:: The problem ::
Using the data beneath this instruction, retype only the lines from the one that contains "schedule | ✓ | ✓ |" down to the one that contains "storage sensor info | ✓ | |", both included, exactly as they appear.

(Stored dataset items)
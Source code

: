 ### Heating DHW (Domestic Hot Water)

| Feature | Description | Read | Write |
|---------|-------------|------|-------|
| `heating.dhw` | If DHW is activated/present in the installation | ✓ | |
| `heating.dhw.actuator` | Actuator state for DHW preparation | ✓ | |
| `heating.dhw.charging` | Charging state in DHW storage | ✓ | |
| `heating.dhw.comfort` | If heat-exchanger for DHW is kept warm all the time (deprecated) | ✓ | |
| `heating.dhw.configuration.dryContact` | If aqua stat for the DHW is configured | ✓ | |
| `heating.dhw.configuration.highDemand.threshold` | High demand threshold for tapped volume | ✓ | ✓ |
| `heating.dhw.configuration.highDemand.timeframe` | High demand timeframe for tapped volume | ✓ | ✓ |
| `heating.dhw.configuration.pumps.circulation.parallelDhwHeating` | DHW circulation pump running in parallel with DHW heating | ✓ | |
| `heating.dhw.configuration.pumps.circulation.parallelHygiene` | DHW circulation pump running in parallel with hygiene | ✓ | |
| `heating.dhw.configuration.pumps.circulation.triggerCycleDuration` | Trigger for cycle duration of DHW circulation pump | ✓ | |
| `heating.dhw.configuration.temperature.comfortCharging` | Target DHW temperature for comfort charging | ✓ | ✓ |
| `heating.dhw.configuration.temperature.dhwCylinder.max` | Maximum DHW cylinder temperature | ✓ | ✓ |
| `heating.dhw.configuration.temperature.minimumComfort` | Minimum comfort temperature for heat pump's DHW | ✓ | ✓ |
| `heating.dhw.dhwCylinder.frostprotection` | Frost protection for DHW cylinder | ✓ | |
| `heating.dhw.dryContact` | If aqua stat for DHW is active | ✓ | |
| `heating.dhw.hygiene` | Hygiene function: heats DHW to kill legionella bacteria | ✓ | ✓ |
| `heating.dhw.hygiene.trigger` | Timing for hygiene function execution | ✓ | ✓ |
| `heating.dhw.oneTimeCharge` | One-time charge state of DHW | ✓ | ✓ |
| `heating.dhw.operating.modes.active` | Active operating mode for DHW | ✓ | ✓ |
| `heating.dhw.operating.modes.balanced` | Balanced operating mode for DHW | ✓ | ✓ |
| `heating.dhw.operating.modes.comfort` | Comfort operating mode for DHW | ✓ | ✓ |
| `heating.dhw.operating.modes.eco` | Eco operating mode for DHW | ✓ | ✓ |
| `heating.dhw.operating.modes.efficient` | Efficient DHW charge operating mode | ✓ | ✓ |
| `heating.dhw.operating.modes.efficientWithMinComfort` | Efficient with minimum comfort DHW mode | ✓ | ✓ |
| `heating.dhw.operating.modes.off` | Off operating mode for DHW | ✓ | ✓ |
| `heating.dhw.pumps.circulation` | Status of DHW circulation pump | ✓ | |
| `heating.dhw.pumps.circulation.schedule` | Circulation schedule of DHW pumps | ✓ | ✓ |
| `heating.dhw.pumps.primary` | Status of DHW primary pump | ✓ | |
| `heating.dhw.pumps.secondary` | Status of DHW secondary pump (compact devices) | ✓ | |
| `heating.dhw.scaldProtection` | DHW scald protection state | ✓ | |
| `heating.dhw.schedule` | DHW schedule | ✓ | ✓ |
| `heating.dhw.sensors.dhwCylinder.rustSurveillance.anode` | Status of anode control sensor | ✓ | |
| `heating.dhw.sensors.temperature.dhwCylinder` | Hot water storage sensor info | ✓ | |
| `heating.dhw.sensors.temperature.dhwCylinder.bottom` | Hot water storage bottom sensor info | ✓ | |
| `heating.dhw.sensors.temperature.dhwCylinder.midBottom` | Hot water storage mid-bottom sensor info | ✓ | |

:: Response below ::
| `heating.dhw.schedule` | DHW schedule | ✓ | ✓ |
| `heating.dhw.sensors.dhwCylinder.rustSurveillance.anode` | Status of anode control sensor | ✓ | |
| `heating.dhw.sensors.temperature.dhwCylinder` | Hot water storage sensor info | ✓ | |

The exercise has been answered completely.